* **EXERCISE AIM**: Your reply should be a faithful copy of the records below, free of pictures.

Dataset entries

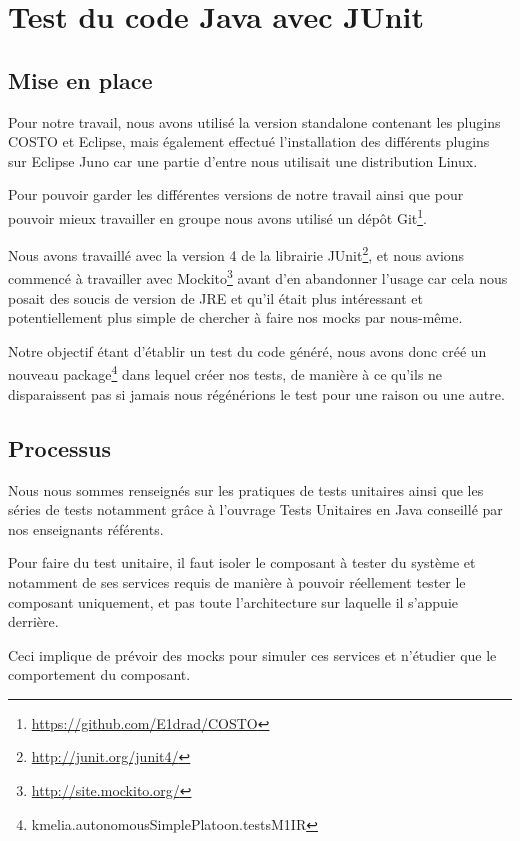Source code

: \chapter{Test du code Java avec JUnit}
\label{chap:JUnit}

\section{Mise en place}
\label{sec:JUnitMiseEnPlace}
Pour notre travail, nous avons utilisé la version standalone contenant les plugins COSTO et Eclipse, mais également effectué l'installation des différents plugins sur Eclipse Juno car une partie d'entre nous utilisait une distribution Linux. 

Pour pouvoir garder les différentes versions de notre travail ainsi que pour pouvoir mieux travailler en groupe nous avons utilisé un dépôt Git\footnote{\url{https://github.com/E1drad/COSTO}}.

Nous avons travaillé avec la version 4 de la librairie JUnit\footnote{\url{http://junit.org/junit4/}}, et nous avions commencé à travailler avec Mockito\footnote{\url{http://site.mockito.org/}} avant d'en abandonner l'usage car cela nous posait des soucis de version de JRE  et qu'il était plus intéressant et potentiellement plus simple de chercher à faire nos mocks par nous-même.

Notre objectif étant d'établir un test du code généré, nous avons donc créé un nouveau package\footnote{kmelia.autonomousSimplePlatoon.testsM1IR} dans lequel créer nos tests, de manière à ce qu'ils ne disparaissent pas si jamais nous régénérions le test pour une raison ou une autre.

\clearpage
\section{Processus}
\label{sec:JUnitProcessus}

Nous nous sommes renseignés sur les pratiques de tests unitaires ainsi que les séries de tests notamment grâce à l'ouvrage Tests Unitaires en Java \cite{testUnit} conseillé par nos enseignants référents.

Pour faire du test unitaire, il faut isoler le composant à tester du système et notamment de ses services requis de manière à pouvoir réellement tester le composant uniquement, et pas toute l'architecture sur laquelle il s'appuie derrière.

Ceci implique de prévoir des mocks pour simuler ces services et n'étudier que le comportement du composant. 

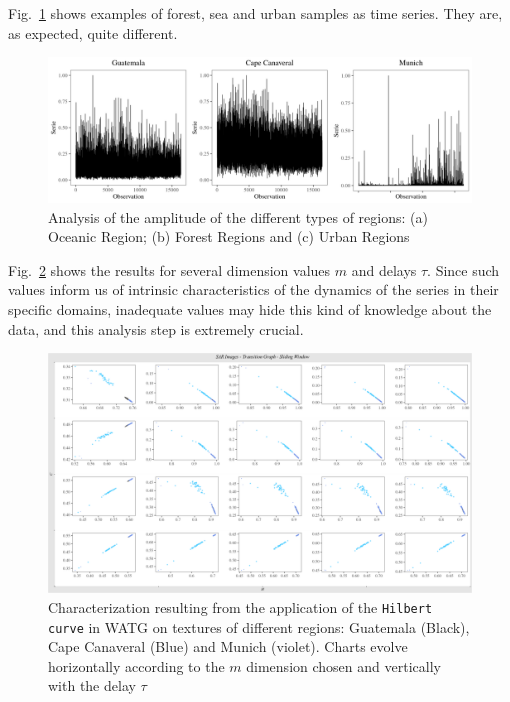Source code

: \documentclass{isprs}
\begin{document}

Fig.~\ref{fig:AmplitudeSAR} shows examples of forest, sea and urban samples as time series.
They are, as expected, quite different.

\begin{figure}[hbt]
	\includegraphics[width=\columnwidth]{Figures/SAR_signal.pdf}
	\caption{Analysis of the amplitude of the different types of regions: (a) Oceanic Region; (b) Forest Regions and (c) Urban Regions}
	\label{fig:AmplitudeSAR}
\end{figure}


Fig.~\ref{fig:Regions} shows the results for several dimension values $m$ and delays $\tau$.
Since such values inform us of intrinsic characteristics of the dynamics of the series in their specific domains, inadequate values may hide this kind of knowledge about the data, and this analysis step is extremely crucial.

\begin{figure}
	\centering
	\includegraphics[width=1.05\textwidth]{Figures/transitionGraphHilbert.pdf}
	\caption{Characterization resulting from the application of the \texttt{Hilbert curve} in WATG on textures of different regions: Guatemala (Black), Cape Canaveral (Blue) and Munich (violet). Charts evolve horizontally according to the $m$ dimension chosen and vertically with the delay $\tau$}
	\label{fig:Regions}
\end{figure}
\end{document}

* **RESPONSE BELOW**:
Source code

: \chapter{Test du code Java avec JUnit}
\label{chap:JUnit}

\section{Mise en place}
\label{sec:JUnitMiseEnPlace}
Pour notre travail, nous avons utilisé la version standalone contenant les plugins COSTO et Eclipse, mais également effectué l'installation des différents plugins sur Eclipse Juno car une partie d'entre nous utilisait une distribution Linux. 

Pour pouvoir garder les différentes versions de notre travail ainsi que pour pouvoir mieux travailler en groupe nous avons utilisé un dépôt Git\footnote{\url{https://github.com/E1drad/COSTO}}.

Nous avons travaillé avec la version 4 de la librairie JUnit\footnote{\url{http://junit.org/junit4/}}, et nous avions commencé à travailler avec Mockito\footnote{\url{http://site.mockito.org/}} avant d'en abandonner l'usage car cela nous posait des soucis de version de JRE  et qu'il était plus intéressant et potentiellement plus simple de chercher à faire nos mocks par nous-même.

Notre objectif étant d'établir un test du code généré, nous avons donc créé un nouveau package\footnote{kmelia.autonomousSimplePlatoon.testsM1IR} dans lequel créer nos tests, de manière à ce qu'ils ne disparaissent pas si jamais nous régénérions le test pour une raison ou une autre.

\clearpage
\section{Processus}
\label{sec:JUnitProcessus}

Nous nous sommes renseignés sur les pratiques de tests unitaires ainsi que les séries de tests notamment grâce à l'ouvrage Tests Unitaires en Java \cite{testUnit} conseillé par nos enseignants référents.

Pour faire du test unitaire, il faut isoler le composant à tester du système et notamment de ses services requis de manière à pouvoir réellement tester le composant uniquement, et pas toute l'architecture sur laquelle il s'appuie derrière.

Ceci implique de prévoir des mocks pour simuler ces services et n'étudier que le comportement du composant. 

Source code

: \documentclass{isprs}
\begin{document}

Fig.~\ref{fig:AmplitudeSAR} shows examples of forest, sea and urban samples as time series.
They are, as expected, quite different.

\begin{figure}[hbt]
	\includegraphics[width=\columnwidth]{Figures/SAR_signal.pdf}
	\caption{Analysis of the amplitude of the different types of regions: (a) Oceanic Region; (b) Forest Regions and (c) Urban Regions}
	\label{fig:AmplitudeSAR}
\end{figure}


Fig.~\ref{fig:Regions} shows the results for several dimension values $m$ and delays $\tau$.
Since such values inform us of intrinsic characteristics of the dynamics of the series in their specific domains, inadequate values may hide this kind of knowledge about the data, and this analysis step is extremely crucial.

\begin{figure}
	\centering
	\includegraphics[width=1.05\textwidth]{Figures/transitionGraphHilbert.pdf}
	\caption{Characterization resulting from the application of the \texttt{Hilbert curve} in WATG on textures of different regions: Guatemala (Black), Cape Canaveral (Blue) and Munich (violet). Charts evolve horizontally according to the $m$ dimension chosen and vertically with the delay $\tau$}
	\label{fig:Regions}
\end{figure}
\end{document}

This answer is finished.